Even before becoming Lieutenant Governor of Upper Canada, John Graves Simcoe stated his intention to treat persons of African, Canadian, or European origin equally. After seeing a Black woman slave fight her owner as he forced her into a boat to take her across the river to the United States to be sold, he attempted to pass an Act immediately abolishing slavery throughout the province. This was strongly resisted on the grounds that it would be a serious economic blow to the colony, and he was forced to modify his Act to allow for a gradual elimination of slavery instead.

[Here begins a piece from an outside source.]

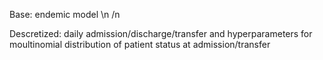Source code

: Base: endemic model \n  /n

Descretized: daily admission/discharge/transfer and hyperparameters for moultinomial distribution of patient status at admission/transfer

Simcoe's Act stated that all slaves in the province would remain enslaved until death, that no new slaves could be brought into Upper Canada, and that children born to female slaves would be freed at age 25. (At the time, the average life expectancy of slaves in the colony was 18 years for Natives and 25 years for Africans.) Further, any children born to this second generation while they were still slaves would be free from birth. This ensured the eventual end of slavery in Upper Canada, although as it diminished the sale value of slaves within the province it also resulted in slaves being sold to the United States. Some slaves in Upper Canada also ran away south to the free states, thus gaining their liberty via a sort of reverse Underground Railroad.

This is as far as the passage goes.